Abstract

The Indonesian stock market, also known as IDX, has emerged as a prominent player in the financial landscape of Southeast Asia. It has attracted the interest of investors who regard it as a potential source of massive returns. Nevertheless, empirical research has consistently demonstrated that developing nations’ stock markets tend to exhibit a notable degree of volatility. This volatility is well recognised for its propensity to amplify risk levels for domestic investors, potentially leading to a decrease in the demand for stock market investments. The observed phenomenon in Indonesia reveals a very low degree of stock market engagement when compared to benchmark nations.
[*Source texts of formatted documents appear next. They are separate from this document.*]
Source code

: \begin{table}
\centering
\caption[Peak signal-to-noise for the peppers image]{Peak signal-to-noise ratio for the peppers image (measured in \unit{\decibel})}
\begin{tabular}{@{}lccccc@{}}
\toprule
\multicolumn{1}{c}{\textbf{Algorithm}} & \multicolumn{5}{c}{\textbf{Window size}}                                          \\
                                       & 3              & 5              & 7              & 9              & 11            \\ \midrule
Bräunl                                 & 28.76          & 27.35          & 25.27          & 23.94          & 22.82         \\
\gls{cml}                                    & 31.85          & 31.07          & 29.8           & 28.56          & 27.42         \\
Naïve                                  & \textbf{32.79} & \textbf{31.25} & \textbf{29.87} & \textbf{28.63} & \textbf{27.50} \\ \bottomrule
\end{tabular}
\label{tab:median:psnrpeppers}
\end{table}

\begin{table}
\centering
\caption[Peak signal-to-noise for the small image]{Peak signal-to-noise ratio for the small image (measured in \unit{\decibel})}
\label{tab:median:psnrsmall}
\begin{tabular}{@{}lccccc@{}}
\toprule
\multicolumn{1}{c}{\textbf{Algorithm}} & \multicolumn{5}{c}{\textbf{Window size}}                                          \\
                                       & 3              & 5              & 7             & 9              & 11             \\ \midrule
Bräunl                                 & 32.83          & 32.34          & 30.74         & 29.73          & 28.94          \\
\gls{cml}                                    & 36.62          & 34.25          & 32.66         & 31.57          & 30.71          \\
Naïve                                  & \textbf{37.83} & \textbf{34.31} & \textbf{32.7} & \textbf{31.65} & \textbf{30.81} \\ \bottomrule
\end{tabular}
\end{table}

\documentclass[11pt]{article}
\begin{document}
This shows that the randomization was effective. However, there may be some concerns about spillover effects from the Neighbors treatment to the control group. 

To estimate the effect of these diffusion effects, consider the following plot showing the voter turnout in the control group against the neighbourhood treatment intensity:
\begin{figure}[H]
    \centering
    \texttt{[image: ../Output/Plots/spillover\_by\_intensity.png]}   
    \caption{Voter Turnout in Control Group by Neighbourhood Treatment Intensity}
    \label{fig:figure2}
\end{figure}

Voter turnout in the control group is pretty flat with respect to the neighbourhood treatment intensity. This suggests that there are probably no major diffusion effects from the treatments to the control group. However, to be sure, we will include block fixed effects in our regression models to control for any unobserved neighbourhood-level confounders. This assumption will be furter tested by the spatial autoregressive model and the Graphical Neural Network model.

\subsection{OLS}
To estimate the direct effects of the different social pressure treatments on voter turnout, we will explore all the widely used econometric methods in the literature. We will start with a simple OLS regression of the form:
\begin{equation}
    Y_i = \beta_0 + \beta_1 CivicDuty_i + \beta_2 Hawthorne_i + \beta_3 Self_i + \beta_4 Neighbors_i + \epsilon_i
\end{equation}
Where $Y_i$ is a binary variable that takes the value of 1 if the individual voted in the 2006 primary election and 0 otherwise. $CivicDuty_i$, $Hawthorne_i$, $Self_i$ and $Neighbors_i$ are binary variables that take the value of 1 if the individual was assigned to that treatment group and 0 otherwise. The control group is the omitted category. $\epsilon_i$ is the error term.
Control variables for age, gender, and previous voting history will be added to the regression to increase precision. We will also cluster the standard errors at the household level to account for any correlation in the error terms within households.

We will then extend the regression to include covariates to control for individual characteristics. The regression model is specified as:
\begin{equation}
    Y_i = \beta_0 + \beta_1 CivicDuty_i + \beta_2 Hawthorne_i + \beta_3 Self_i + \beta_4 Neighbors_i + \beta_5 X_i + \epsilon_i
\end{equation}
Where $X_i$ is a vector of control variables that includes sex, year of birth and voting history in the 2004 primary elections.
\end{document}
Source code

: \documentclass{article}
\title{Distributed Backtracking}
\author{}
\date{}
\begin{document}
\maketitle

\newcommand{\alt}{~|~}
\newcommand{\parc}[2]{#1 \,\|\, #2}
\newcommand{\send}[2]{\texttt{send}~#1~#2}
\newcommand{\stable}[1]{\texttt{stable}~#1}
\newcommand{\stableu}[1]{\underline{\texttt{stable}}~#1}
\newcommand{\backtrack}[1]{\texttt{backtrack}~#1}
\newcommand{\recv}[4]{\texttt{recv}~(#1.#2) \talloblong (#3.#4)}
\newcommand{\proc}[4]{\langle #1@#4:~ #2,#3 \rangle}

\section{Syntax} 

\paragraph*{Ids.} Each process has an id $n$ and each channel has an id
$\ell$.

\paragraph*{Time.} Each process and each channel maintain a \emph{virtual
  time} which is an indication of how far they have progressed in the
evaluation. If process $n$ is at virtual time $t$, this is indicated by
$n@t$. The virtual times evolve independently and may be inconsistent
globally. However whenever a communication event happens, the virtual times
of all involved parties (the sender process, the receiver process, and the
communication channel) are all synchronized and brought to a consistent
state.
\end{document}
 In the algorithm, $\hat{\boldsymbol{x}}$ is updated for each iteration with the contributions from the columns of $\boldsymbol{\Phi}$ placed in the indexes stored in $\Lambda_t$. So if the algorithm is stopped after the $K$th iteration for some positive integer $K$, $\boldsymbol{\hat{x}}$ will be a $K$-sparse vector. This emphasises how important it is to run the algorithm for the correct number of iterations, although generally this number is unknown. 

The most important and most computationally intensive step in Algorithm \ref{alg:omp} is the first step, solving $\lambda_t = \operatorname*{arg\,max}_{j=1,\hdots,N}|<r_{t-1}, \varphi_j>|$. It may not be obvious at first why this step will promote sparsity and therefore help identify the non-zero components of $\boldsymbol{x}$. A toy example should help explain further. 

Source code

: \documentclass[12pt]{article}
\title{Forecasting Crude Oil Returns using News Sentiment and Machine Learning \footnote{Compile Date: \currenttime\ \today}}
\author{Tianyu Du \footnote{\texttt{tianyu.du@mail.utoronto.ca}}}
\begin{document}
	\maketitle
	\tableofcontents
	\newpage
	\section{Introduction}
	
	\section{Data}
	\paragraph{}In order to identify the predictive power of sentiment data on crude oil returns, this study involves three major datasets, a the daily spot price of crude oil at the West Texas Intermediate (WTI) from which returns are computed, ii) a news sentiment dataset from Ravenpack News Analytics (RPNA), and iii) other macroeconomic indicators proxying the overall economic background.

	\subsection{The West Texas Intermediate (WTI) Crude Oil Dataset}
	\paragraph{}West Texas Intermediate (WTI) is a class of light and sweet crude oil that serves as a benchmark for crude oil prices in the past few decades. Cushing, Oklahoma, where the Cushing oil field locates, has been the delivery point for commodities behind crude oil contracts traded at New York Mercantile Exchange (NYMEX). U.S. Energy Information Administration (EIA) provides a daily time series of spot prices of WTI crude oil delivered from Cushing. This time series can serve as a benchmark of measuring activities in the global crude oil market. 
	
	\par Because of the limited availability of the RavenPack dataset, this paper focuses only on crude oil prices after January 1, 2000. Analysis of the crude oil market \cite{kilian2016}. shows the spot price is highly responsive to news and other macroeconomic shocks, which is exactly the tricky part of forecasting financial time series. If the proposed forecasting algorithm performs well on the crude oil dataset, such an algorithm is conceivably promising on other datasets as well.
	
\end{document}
This suggests that the high volatility in the market may be a contributing factor. Understanding the risk-return characteristics of the IDX in comparison to recognised benchmark indexes is crucial for making educated investment decisions. This study will conduct a comparative analysis of the risk-return attributes of the IDX in comparison to six well recognised benchmark indexes, specifically the S&P 500 Index, the Straits Times Index, the FTSE 100 Index, the Shanghai Stock Exchange Composite, the BSE Sensex, and the BOVESPA Index. The study employs several risk and return measures, such as standard deviation, coefficient of variation, and the Sharpe ratio, to assess the relative performance of the IDX. The objective of this study is to evaluate the comparative appeal of the Indonesian stock market when compared to international benchmarks, with a specific focus on risk and return. The aim is to determine the optimal level of stock market involvement and the inclination towards risk aversion or risk-seeking behaviour among retail investors in Indonesia.